The following guidelines use RFC 2119 to indicate the levels of requirements needed.

Main Artefact

You MUST provide a package that resides on either the GitHub Package Registry, or the npm registry. The package SHOULD be marked as private and published under the @github scope. The published package MUST adhere to the following conventions:


The published package MUST have a package.json file. It MUST include the name, version, and main keys. It SHOULD include the type key with a value of "module".

The main key MUST point to a valid JavaScript file within the package. This JavaScript file MUST follow the restrictions documented below.

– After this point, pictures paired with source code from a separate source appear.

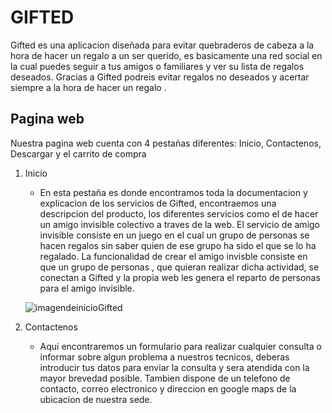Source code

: # GIFTED
Gifted es una aplicacion diseñada para evitar quebraderos de cabeza a la hora de hacer un regalo a un ser querido, es basicamente una red social 
en la cual puedes seguir a tus amigos o familiares y ver su lista de regalos deseados. Gracias a Gifted podreis evitar regalos no deseados y 
acertar siempre a la hora de hacer un regalo .
## Pagina web
Nuestra pagina web cuenta con 4 pestañas diferentes: Inicio, Contactenos, Descargar y el carrito de compra
1. Inicio
    * En esta pestaña es donde encontramos toda la documentacion y explicacion de los servicios de Gifted, encontraemos una descripcion
    del producto, los diferentes servicios como el de hacer un amigo invisible colectivo a traves de la web.
    El servicio de amigo invisible consiste en un juego en el cual un grupo de personas se hacen regalos sin saber quien de ese grupo ha sido el
    que se lo ha regalado.
    La funcionalidad de crear el amigo invisble consiste en que un grupo de personas , que quieran realizar dicha actividad, se conectan 
    a Gifted y la propia web les genera el reparto de personas para el amigo invisible.
    
    ![imagendeinicioGifted](https://github.com/IkerFernandez21/gifted/blob/patch-1/Documentacion/GiftedInicio.PNG)
    
2. Contactenos
    * Aqui encontraremos un formulario para realizar cualquier consulta o informar sobre algun problema a nuestros tecnicos, deberas introducir tus 
      datos para enviar la consulta y sera atendida con la mayor brevedad posible.
      Tambien dispone de un telefono de contacto, correo electronico y direccion en google maps de la ubicacion de nuestra sede.
      
  

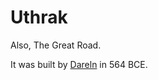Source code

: # Uthrak

Also, The Great Road.

It was built by [Dareln](/understone/people/groups/dareln.md) in 564 BCE.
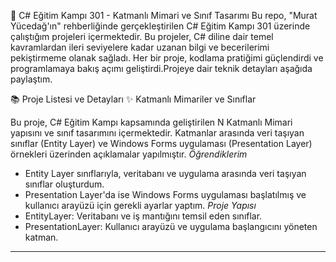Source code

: 🚀 C# Eğitim Kampı 301 - Katmanlı Mimari ve Sınıf Tasarımı
Bu repo, "Murat Yücedağ'ın" rehberliğinde gerçekleştirilen C# Eğitim Kampı 301 üzerinde çalıştığım projeleri içermektedir. Bu projeler, C# diline dair temel kavramlardan ileri seviyelere kadar uzanan bilgi ve becerilerimi pekiştirmeme olanak sağladı. Her bir proje, kodlama pratiğimi güçlendirdi ve programlamaya bakış açımı geliştirdi.Projeye dair teknik detayları aşağıda paylaştım.

📚 Proje Listesi ve Detayları
✨ Katmanlı Mimariler ve Sınıflar

Bu proje, C# Eğitim Kampı kapsamında geliştirilen N Katmanlı Mimari yapısını ve sınıf tasarımını içermektedir. Katmanlar arasında veri taşıyan sınıflar (Entity Layer) ve Windows Forms uygulaması (Presentation Layer) örnekleri üzerinden açıklamalar yapılmıştır.
*Öğrendiklerim*
- Entity Layer sınıflarıyla, veritabanı ve uygulama arasında veri taşıyan sınıflar oluşturdum.
- Presentation Layer'da ise Windows Forms uygulaması başlatılmış ve kullanıcı arayüzü için gerekli ayarlar yaptım.
*Proje Yapısı*
- EntityLayer: Veritabanı ve iş mantığını temsil eden sınıflar.
- PresentationLayer: Kullanıcı arayüzü ve uygulama başlangıcını yöneten katman.

---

The package.json file MAY contain a style key which MUST point to a valid CSS file within the package. This CSS file MUST follow the restrictions documented below.

The package.json file MAY contain an assets key, which MUST be an array of file names, each pointing to a valid asset within the package. These files SHOULD NOT be CSS or JS files, but MAY be images, svgs, videos, or other types of media.

Any dependencies that the JavaScript requires to operate SHOULD be declared via the dependencies key.


JavaScript artefacts MUST follow the latest JavaScript standard, which at the time of writing is ES2020](The latest standard can be found here: https://tc39.es/ecma262/).

JavaScript artefacts MUST NOT use extended syntax features not specified by the EcmaScript standard, such as TypeScript syntax or JSX. EcmaScript specified features such as classes or private fields SHOULD NOT be transpiled to earlier standards, and SHOULD remain as "native" syntax.

Any dependencies required by the JavaScript SHOULD NOT be bundled into the file, and SHOULD BE declared using EcmaScript import statements. A JavaScript file MAY use CommonJS style require() calls but MUST NOT combine the two. A JavaScript file MUST NOT depend on any dependencies not listed in the dependencies key of the package.json. import statements SHOULD use NodeJS style resolutions for "bare specifiers". They MUST use standard resolutions for "relative specifiers".

JavaScript artefacts MUST NOT evaluate code dynamically for example using eval or Function('...'). They MUST follow the CSP rules specified in response headers on github.com.

JavaScript files MUST NOT use non-standard dependencies loaders, such as webpack, AMD, or SystemJS.

JavaScript files MAY use APIs common to the latest browsers, such as Intl APIs, fetch APIs, etc. Use of these APIs SHOULD NOT be polyfilled, as they are expected to be polyfilled already.

JavaScript files MAY be minified, but the monolith tooling will minify all JavaScript so this will be largely useless. It's recommended to not spend time setting up minification for this reason.

JavaScript files SHOULD not contain any English literals. Literals should be pulled from the HTML. See https://github.com/dgraham/eslint-plugin-i18n-text for more info.


CSS artefacts MUST follow the latest CSS standard. CSS artefacts MUST NOT use alternative CSS syntax such as SCSS, LESS, SASS, etc.

There SHOULD BE only one CSS artefact, and it SHOULD NOT use @import statements to include other files.

CSS artefacts SHOULD BE minified. There are no additional optimization steps within the monolith so the CSS will be served as-is.


All assets SHOULD BE optimized as there are no additional optimization steps within the monolith, so all assets are served as it. This means running optimizers such as pngcrush are recommended for packaged assets.


We provide a template repository that you can make a copy of. Most of the restrictions mentioned should be codified within the project and should serve as a good jump off point for you project.